A structured set of objections, weighed in public.

Desk editor's note, referee report, simulated authors' rebuttal, and a circularity audit. Tearing a paper down is the easy half of reading it; the pith above is the substance, this is the friction.

Desk Editor's Note private letter to a colleague

DRSA decouples features from relations via subspace projection and residuals to fix type collapse in heterogeneous GFMs, but the BCD optimization may still allow coupling that undermines the separation.

read the letter

The main point is that this paper introduces DRSA as a plug-and-play alignment step for multi-domain heterogeneous graphs. It splits the problem into a dual-relation subspace projection that handles cross-type interactions in a shared low-rank space, plus a decomposition of aligned features into a semantic projection and a structural residual that absorbs domain-specific variations. The claim is that this avoids the distortions from global methods like PCA or SVD, which mix everything and create type collapse or relation confusion. They optimize with block coordinate descent and report gains when plugged into existing GFMs for cross-domain and few-shot transfer on benchmarks, with code released for checking.

Referee Report

2 major / 2 minor

Summary. The paper proposes Decoupled Relation Subspace Alignment (DRSA), a plug-and-play preprocessing framework for multi-domain heterogeneous graphs (MDHGs) to empower Graph Foundation Models (GFMs). It claims that existing global alignment methods like PCA/SVD cause 'Type Collapse' and 'Relation Confusion' by distorting type-specific semantics and topologies. DRSA addresses this by decoupling feature semantics from relation structures through a dual-relation subspace projection mechanism that coordinates cross-type interactions in a shared low-rank relation subspace, combined with a feature-structure decomposition (semantic projection plus structural residual) to absorb intra-domain variations. The method is optimized via block coordinate descent (BCD) alternating minimization and is shown to improve cross-domain and few-shot transfer when integrated with existing GFMs on benchmark datasets.
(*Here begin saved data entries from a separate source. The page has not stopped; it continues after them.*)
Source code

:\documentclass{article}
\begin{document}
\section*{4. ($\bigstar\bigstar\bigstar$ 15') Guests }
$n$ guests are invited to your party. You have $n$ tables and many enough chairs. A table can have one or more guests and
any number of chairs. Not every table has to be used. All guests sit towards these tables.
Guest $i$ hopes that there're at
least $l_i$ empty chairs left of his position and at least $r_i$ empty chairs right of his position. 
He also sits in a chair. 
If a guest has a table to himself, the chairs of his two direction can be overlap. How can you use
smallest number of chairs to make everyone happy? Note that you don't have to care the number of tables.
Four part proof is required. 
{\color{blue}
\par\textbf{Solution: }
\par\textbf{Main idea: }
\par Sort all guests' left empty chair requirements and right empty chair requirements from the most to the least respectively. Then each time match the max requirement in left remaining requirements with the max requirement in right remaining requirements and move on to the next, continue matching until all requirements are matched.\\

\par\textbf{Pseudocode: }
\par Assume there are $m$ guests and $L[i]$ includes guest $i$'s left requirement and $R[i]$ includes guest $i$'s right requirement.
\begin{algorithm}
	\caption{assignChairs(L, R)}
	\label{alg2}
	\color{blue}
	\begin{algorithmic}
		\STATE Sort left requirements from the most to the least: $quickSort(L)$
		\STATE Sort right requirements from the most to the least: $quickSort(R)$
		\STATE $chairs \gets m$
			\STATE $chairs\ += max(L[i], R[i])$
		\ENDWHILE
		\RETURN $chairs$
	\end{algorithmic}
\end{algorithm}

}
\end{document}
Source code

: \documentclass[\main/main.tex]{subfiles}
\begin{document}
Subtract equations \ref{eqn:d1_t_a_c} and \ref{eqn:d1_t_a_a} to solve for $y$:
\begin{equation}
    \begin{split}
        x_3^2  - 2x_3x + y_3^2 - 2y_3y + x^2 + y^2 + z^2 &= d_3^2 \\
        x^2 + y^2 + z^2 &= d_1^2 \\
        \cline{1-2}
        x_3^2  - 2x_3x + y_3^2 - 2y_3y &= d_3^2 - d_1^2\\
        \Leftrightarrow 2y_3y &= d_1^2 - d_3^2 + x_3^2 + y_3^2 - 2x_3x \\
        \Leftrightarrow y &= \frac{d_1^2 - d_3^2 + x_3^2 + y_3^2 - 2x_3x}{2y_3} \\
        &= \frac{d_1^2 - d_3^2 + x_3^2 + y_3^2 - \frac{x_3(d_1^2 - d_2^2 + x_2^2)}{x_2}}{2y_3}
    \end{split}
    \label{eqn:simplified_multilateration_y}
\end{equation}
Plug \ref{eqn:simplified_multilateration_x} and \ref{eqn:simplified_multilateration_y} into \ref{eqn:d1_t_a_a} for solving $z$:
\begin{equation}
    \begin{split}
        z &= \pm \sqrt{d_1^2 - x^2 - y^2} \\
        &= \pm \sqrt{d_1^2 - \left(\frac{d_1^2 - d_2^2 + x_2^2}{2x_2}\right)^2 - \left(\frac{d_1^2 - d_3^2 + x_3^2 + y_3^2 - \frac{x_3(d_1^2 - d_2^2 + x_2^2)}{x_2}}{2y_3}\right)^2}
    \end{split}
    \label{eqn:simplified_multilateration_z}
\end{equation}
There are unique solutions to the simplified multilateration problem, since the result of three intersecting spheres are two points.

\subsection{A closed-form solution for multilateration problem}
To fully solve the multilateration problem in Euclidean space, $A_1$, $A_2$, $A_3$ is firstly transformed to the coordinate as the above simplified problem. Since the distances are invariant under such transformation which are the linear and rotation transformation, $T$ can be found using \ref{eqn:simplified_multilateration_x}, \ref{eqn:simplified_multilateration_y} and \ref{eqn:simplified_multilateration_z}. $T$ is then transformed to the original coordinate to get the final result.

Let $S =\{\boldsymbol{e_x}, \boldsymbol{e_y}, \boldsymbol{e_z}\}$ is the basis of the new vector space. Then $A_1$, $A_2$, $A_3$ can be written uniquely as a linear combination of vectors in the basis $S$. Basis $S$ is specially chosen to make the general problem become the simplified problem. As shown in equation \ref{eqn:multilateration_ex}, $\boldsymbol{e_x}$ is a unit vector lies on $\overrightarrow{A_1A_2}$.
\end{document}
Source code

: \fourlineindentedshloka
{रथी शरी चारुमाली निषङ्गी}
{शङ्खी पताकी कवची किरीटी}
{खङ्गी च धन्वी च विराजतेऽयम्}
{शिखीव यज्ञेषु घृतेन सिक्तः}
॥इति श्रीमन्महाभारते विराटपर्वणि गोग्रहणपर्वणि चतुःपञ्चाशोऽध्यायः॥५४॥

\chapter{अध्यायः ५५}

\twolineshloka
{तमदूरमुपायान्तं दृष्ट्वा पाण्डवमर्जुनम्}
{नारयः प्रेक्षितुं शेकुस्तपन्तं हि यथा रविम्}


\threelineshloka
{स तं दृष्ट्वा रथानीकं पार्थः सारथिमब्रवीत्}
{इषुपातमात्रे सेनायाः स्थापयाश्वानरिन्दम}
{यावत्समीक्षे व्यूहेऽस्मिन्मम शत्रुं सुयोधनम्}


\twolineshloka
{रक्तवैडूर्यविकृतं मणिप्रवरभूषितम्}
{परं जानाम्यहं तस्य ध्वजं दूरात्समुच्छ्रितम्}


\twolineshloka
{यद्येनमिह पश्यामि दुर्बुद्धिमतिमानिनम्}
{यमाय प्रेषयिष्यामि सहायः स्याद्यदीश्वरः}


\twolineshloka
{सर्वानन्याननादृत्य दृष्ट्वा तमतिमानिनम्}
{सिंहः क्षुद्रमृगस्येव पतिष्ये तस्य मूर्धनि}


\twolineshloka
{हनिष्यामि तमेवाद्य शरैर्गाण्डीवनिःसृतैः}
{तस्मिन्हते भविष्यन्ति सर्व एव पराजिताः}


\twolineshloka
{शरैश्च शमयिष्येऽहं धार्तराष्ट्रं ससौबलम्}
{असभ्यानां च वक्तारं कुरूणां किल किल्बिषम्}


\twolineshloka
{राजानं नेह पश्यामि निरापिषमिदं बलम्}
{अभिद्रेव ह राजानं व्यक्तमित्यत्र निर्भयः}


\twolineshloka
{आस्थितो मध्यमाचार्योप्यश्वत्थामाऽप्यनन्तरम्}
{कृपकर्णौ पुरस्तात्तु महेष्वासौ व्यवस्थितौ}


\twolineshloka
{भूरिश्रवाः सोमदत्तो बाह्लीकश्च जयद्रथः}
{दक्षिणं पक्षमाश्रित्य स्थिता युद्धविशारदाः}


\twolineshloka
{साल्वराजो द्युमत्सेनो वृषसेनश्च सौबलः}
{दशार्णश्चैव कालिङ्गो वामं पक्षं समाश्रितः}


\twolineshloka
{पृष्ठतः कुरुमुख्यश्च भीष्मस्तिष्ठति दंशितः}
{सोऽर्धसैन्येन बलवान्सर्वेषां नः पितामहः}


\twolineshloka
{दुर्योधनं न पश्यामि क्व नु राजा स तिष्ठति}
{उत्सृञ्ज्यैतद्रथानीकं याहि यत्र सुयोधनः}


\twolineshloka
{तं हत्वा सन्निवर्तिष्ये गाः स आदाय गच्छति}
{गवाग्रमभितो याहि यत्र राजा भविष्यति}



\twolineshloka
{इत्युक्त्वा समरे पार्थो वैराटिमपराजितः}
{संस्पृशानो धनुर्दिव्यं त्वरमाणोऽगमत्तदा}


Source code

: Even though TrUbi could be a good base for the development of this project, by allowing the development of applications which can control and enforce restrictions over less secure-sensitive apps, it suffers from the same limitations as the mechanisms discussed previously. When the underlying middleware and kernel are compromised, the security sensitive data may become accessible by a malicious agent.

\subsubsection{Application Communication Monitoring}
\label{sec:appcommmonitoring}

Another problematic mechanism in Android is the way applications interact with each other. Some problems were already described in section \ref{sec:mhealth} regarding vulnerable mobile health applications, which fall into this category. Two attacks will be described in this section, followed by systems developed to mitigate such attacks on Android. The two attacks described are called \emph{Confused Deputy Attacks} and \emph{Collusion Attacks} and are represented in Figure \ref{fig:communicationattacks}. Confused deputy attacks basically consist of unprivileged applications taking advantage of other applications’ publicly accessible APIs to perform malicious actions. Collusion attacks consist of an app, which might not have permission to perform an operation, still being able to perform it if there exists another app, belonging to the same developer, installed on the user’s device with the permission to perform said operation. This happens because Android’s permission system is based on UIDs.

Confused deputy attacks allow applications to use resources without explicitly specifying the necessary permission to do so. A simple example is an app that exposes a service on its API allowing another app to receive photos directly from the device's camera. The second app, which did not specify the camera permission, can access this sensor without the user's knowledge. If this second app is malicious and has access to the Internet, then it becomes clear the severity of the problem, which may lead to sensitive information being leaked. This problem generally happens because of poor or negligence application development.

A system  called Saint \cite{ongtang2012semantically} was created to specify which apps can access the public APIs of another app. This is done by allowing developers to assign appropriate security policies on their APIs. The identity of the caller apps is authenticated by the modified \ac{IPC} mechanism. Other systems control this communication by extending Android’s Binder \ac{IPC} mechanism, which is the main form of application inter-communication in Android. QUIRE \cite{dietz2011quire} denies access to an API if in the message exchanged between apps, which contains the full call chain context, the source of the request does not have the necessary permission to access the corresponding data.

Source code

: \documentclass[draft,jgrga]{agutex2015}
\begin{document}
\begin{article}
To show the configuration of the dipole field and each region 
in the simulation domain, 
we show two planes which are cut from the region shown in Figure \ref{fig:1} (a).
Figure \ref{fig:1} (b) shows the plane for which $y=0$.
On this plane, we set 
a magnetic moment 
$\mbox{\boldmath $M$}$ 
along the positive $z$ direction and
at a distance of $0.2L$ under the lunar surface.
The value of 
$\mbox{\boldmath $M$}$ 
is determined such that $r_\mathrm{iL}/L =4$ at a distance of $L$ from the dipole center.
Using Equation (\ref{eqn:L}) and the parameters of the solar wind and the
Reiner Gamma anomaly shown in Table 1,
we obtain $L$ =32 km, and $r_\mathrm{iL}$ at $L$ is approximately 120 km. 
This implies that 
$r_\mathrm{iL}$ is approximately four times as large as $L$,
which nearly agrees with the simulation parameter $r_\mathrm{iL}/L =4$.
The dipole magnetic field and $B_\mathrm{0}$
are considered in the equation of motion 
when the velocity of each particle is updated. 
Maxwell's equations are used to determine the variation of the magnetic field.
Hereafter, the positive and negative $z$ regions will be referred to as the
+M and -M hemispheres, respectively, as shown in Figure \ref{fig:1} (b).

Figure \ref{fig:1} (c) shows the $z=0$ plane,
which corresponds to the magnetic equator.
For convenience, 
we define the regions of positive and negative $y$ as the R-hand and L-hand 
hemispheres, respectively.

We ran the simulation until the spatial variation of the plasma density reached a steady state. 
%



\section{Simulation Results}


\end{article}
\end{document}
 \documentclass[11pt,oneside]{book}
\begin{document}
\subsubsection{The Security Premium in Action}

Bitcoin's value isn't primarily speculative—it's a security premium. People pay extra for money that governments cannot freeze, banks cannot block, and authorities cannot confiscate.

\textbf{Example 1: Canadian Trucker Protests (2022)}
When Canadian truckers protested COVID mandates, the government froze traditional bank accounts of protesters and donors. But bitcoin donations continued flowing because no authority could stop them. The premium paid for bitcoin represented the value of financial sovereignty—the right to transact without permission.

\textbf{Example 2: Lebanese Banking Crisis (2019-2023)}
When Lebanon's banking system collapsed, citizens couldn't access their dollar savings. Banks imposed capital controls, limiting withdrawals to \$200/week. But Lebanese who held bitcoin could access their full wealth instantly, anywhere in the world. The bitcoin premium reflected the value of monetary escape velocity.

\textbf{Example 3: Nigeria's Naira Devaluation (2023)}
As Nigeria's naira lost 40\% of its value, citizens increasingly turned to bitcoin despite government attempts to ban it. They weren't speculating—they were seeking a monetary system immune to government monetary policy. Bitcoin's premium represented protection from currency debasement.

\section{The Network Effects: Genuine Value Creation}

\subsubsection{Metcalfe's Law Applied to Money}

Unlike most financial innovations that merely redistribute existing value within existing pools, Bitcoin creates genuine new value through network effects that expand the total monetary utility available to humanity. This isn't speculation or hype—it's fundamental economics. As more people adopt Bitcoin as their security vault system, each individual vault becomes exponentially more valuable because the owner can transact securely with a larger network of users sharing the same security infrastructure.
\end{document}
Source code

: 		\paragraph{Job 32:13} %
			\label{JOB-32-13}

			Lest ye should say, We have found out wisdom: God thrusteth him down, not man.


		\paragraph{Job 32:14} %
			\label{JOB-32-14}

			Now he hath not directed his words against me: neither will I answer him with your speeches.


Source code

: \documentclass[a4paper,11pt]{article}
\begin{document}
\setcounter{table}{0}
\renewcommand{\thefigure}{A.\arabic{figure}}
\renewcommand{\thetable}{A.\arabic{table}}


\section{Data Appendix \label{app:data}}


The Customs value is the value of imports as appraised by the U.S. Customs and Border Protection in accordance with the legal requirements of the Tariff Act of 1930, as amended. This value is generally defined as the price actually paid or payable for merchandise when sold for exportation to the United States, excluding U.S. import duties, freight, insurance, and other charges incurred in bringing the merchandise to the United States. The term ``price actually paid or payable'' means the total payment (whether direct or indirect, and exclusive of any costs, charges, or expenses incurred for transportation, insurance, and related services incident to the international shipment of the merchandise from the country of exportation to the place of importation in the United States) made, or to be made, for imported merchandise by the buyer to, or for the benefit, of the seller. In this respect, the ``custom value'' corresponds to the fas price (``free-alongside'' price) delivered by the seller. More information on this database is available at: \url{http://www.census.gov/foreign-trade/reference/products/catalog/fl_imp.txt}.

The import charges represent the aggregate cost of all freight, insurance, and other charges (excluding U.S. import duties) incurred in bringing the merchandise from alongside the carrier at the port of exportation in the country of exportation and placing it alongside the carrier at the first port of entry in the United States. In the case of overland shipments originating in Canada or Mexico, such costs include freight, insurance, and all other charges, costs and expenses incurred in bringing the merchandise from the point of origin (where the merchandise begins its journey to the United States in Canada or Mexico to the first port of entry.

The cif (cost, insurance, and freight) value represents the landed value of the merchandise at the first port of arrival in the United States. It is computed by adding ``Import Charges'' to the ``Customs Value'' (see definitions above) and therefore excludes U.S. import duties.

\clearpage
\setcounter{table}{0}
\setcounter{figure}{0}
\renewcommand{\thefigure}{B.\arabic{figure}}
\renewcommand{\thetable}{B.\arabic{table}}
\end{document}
Significance. If the decoupling is rigorously achieved without reintroducing distortions, DRSA would represent a meaningful advance over global alignment baselines by preserving type-specific information while enabling structure-aware latent spaces. This could make it a standard preprocessing step for heterogeneous GFMs, particularly in multi-domain settings where current methods fail to transfer knowledge effectively. The plug-and-play design and code release are positive for reproducibility.

major comments (2)

[Optimization and BCD strategy] The central claim of clean decoupling relies on the BCD procedure separating the dual-relation subspace projection from the structural residual term. The manuscript must explicitly show (via the objective function and update rules) that no shared term (e.g., a joint Frobenius norm) causes the residual to couple back into the low-rank subspace parameters after each block update; otherwise the claimed separation from global PCA/SVD is not guaranteed.
[Dual-relation subspace projection mechanism] The dual-relation subspace projection is described as coordinating cross-type interactions in a shared low-rank space, but the manuscript should provide the precise projection operator and orthogonality constraints (likely in the method equations) to demonstrate it does not collapse type-specific semantics, with a concrete comparison to standard SVD/PCA on the same MDHG inputs.

minor comments (2)

[Abstract] The GitHub link in the abstract points to DSRA while the method is abbreviated DRSA; standardize the acronym throughout.
[Experiments] The abstract claims 'extensive experiments' but the manuscript should include a table summarizing dataset statistics, baseline GFMs, and quantitative gains (e.g., accuracy/F1 deltas) to support the 'significantly and consistently enhancing' statement.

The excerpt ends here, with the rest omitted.